2.6. Eligibility criteria
Children fulfilling age requirements and residing within Borno or Yobe states for at least one month prior to the study, with a consenting parent or guardian, were eligible to participate, except those with: a) contraindication for venepuncture; b) serious acute or chronic illness which may require hospitalization; or c) diagnosed or suspected congenital immunodeficiency disorder in the subject or an immediate family member.
2.7. Enrolment and survey procedures
Ethical committee approvals were obtained from the Research Ethics Committee of University of Maiduguri Teaching Hospital and Ethical Review Committee of World Health Organization, Geneva and the study procedures were conducted following the principles of good clinical practices. The study enrolment took place between 11 January and 5 February 2016. Parents and guardians of children aged 6–9 or 36–47 months of age visiting the study clinic were approached for participation in this survey. If the child was determined to be eligible, informed consent was obtained from the parent or guardian. Once enrolled, the study physician administered a short questionnaire and physical examination to assess the child’s health and nutritional status. Detailed demographic and immunization history of the child was taken.

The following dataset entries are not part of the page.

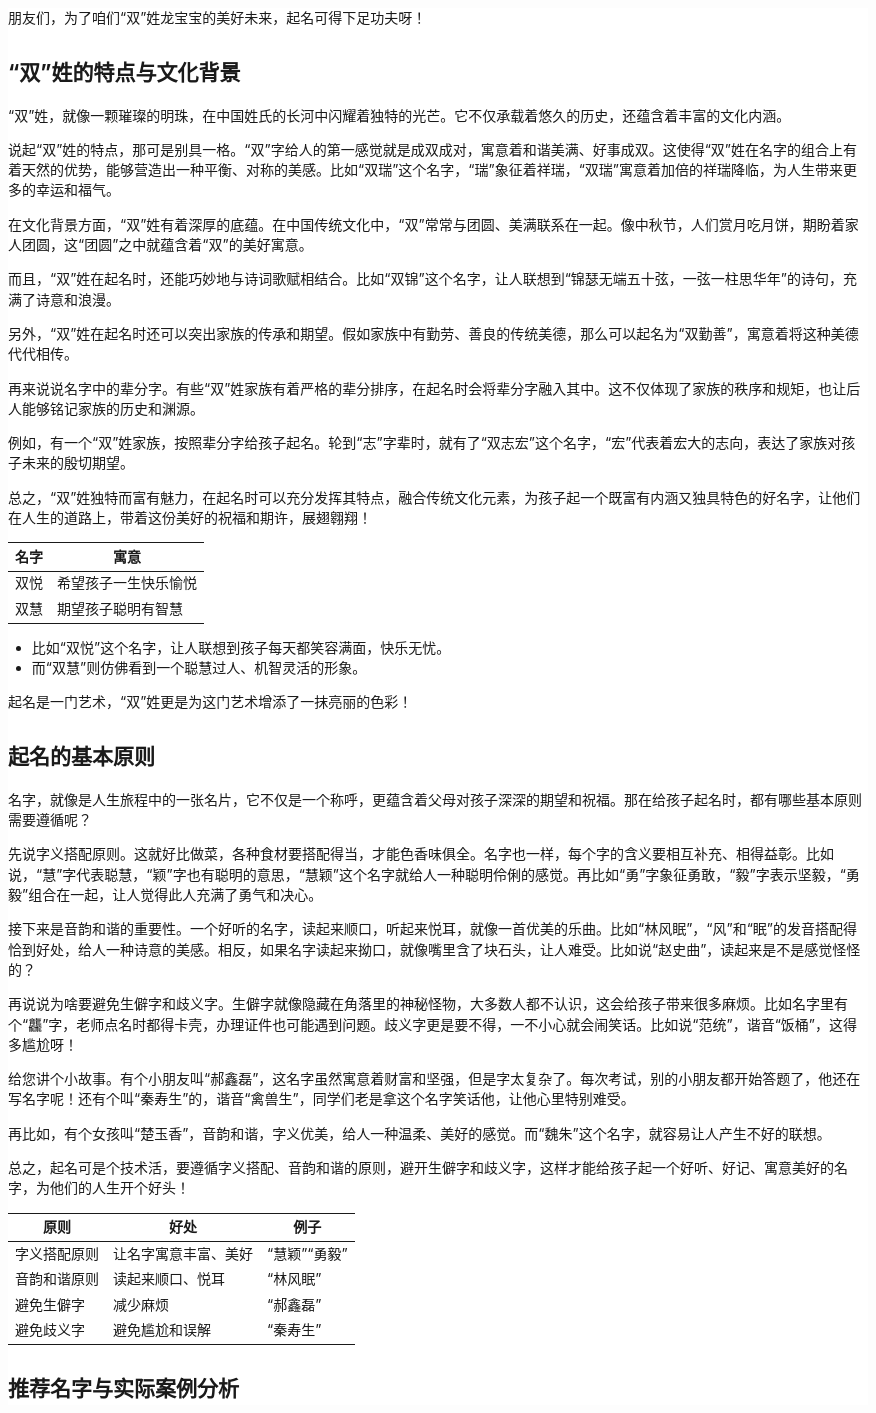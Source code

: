 朋友们，为了咱们“双”姓龙宝宝的美好未来，起名可得下足功夫呀！ 
## “双”姓的特点与文化背景

“双”姓，就像一颗璀璨的明珠，在中国姓氏的长河中闪耀着独特的光芒。它不仅承载着悠久的历史，还蕴含着丰富的文化内涵。

说起“双”姓的特点，那可是别具一格。“双”字给人的第一感觉就是成双成对，寓意着和谐美满、好事成双。这使得“双”姓在名字的组合上有着天然的优势，能够营造出一种平衡、对称的美感。比如“双瑞”这个名字，“瑞”象征着祥瑞，“双瑞”寓意着加倍的祥瑞降临，为人生带来更多的幸运和福气。

在文化背景方面，“双”姓有着深厚的底蕴。在中国传统文化中，“双”常常与团圆、美满联系在一起。像中秋节，人们赏月吃月饼，期盼着家人团圆，这“团圆”之中就蕴含着“双”的美好寓意。

而且，“双”姓在起名时，还能巧妙地与诗词歌赋相结合。比如“双锦”这个名字，让人联想到“锦瑟无端五十弦，一弦一柱思华年”的诗句，充满了诗意和浪漫。

另外，“双”姓在起名时还可以突出家族的传承和期望。假如家族中有勤劳、善良的传统美德，那么可以起名为“双勤善”，寓意着将这种美德代代相传。

再来说说名字中的辈分字。有些“双”姓家族有着严格的辈分排序，在起名时会将辈分字融入其中。这不仅体现了家族的秩序和规矩，也让后人能够铭记家族的历史和渊源。

例如，有一个“双”姓家族，按照辈分字给孩子起名。轮到“志”字辈时，就有了“双志宏”这个名字，“宏”代表着宏大的志向，表达了家族对孩子未来的殷切期望。

总之，“双”姓独特而富有魅力，在起名时可以充分发挥其特点，融合传统文化元素，为孩子起一个既富有内涵又独具特色的好名字，让他们在人生的道路上，带着这份美好的祝福和期许，展翅翱翔！

|名字|寓意|
|----|----|
|双悦|希望孩子一生快乐愉悦|
|双慧|期望孩子聪明有智慧|

- 比如“双悦”这个名字，让人联想到孩子每天都笑容满面，快乐无忧。
- 而“双慧”则仿佛看到一个聪慧过人、机智灵活的形象。

起名是一门艺术，“双”姓更是为这门艺术增添了一抹亮丽的色彩！ 
## 起名的基本原则

名字，就像是人生旅程中的一张名片，它不仅是一个称呼，更蕴含着父母对孩子深深的期望和祝福。那在给孩子起名时，都有哪些基本原则需要遵循呢？

先说字义搭配原则。这就好比做菜，各种食材要搭配得当，才能色香味俱全。名字也一样，每个字的含义要相互补充、相得益彰。比如说，“慧”字代表聪慧，“颖”字也有聪明的意思，“慧颖”这个名字就给人一种聪明伶俐的感觉。再比如“勇”字象征勇敢，“毅”字表示坚毅，“勇毅”组合在一起，让人觉得此人充满了勇气和决心。

接下来是音韵和谐的重要性。一个好听的名字，读起来顺口，听起来悦耳，就像一首优美的乐曲。比如“林风眠”，“风”和“眠”的发音搭配得恰到好处，给人一种诗意的美感。相反，如果名字读起来拗口，就像嘴里含了块石头，让人难受。比如说“赵史曲”，读起来是不是感觉怪怪的？

再说说为啥要避免生僻字和歧义字。生僻字就像隐藏在角落里的神秘怪物，大多数人都不认识，这会给孩子带来很多麻烦。比如名字里有个“龘”字，老师点名时都得卡壳，办理证件也可能遇到问题。歧义字更是要不得，一不小心就会闹笑话。比如说“范统”，谐音“饭桶”，这得多尴尬呀！

给您讲个小故事。有个小朋友叫“郝鑫磊”，这名字虽然寓意着财富和坚强，但是字太复杂了。每次考试，别的小朋友都开始答题了，他还在写名字呢！还有个叫“秦寿生”的，谐音“禽兽生”，同学们老是拿这个名字笑话他，让他心里特别难受。

再比如，有个女孩叫“楚玉香”，音韵和谐，字义优美，给人一种温柔、美好的感觉。而“魏朱”这个名字，就容易让人产生不好的联想。

总之，起名可是个技术活，要遵循字义搭配、音韵和谐的原则，避开生僻字和歧义字，这样才能给孩子起一个好听、好记、寓意美好的名字，为他们的人生开个好头！

|原则|好处|例子|
|----|----|----|
|字义搭配原则|让名字寓意丰富、美好|“慧颖”“勇毅”|
|音韵和谐原则|读起来顺口、悦耳|“林风眠”|
|避免生僻字|减少麻烦|“郝鑫磊”|
|避免歧义字|避免尴尬和误解|“秦寿生”|
## 推荐名字与实际案例分析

2.8. Blood collection and antibody testing procedures
Following the physical exam, a trained phlebotomist collected 1 ml of blood by venepuncture to test for serum neutralizing antibodies. Sera were sent to the Centers for Disease Control and Prevention (CDC) in Atlanta, where they were tested for levels of neutralizing antibody titres against poliovirus serotypes 1, 2 and 3. The tests were conducted in triplicate using a modified micro-neutralization assay [11, 12], with twofold serial dilutions of 1:8 to 1:1024. Antibody titers were reported on the log2 scale with the lower and upper limits of quantification at 2.5 and 10.5 log2, respectively. These were converted to reciprocal titers for analysis. Reciprocal antibody titres ≥8 were considered positive.
2.9. Routine and SIA doses
In Nigeria, RI doses of trivalent OPV (tOPV) were recommended at birth, 6, 10 and 14 weeks of age until April 2016, when the country switched to bOPV as part of the globally synchronized cessation of tOPV. Multiple SIAs/IPDs with either bOPV or tOPV targeting all children <5 years of age have been conducted in Borno and Yobe every year for >15 years. Children are administered OPV in SIAs irrespective of their immunization status. In this study, children 6–9 months of age could have been exposed to 1–2 bOPV doses and 3–4 tOPV doses through SIAs. Children 36–47 months of age could have been exposed to at least 20 bOPV and 11 tOPV doses through SIAs. In February 2015, one dose of IPV was introduced into RI in Borno and Yobe states. Therefore, all children 6–9 months had the potential to receive IPV in RI. Moreover, IPV was added to the OPV SIA in Borno and Yobe states in June-August 2014. All children aged 36–47 months would have been potentially exposed to this IPV SIA.
2.10. Definitions
Dose histories of OPV and IPV were based on parental recall as immunization cards were not available for most children enrolled in the survey. The doses received through RI and SIA were reported separately with all OPV and IPV doses considered except the final dose if it was administered on the day of blood collection. Measurements of height and weight were used to assess nutritional status and determine malnutrition (i.e. stunting and wasting) by comparing the child’s measurements to the WHO Child Growth Standards reference population based on the WHO Multicenter Growth Reference Study (MGRS) [13]. Nutritional status was classified into normal, moderate or severe based on the Z-score (i.e. the number of standard deviations a given data point lies from the mean). The classification was defined in terms of the following Z-scores: normal <2; moderate 2.0–2.99; and severe ≥3.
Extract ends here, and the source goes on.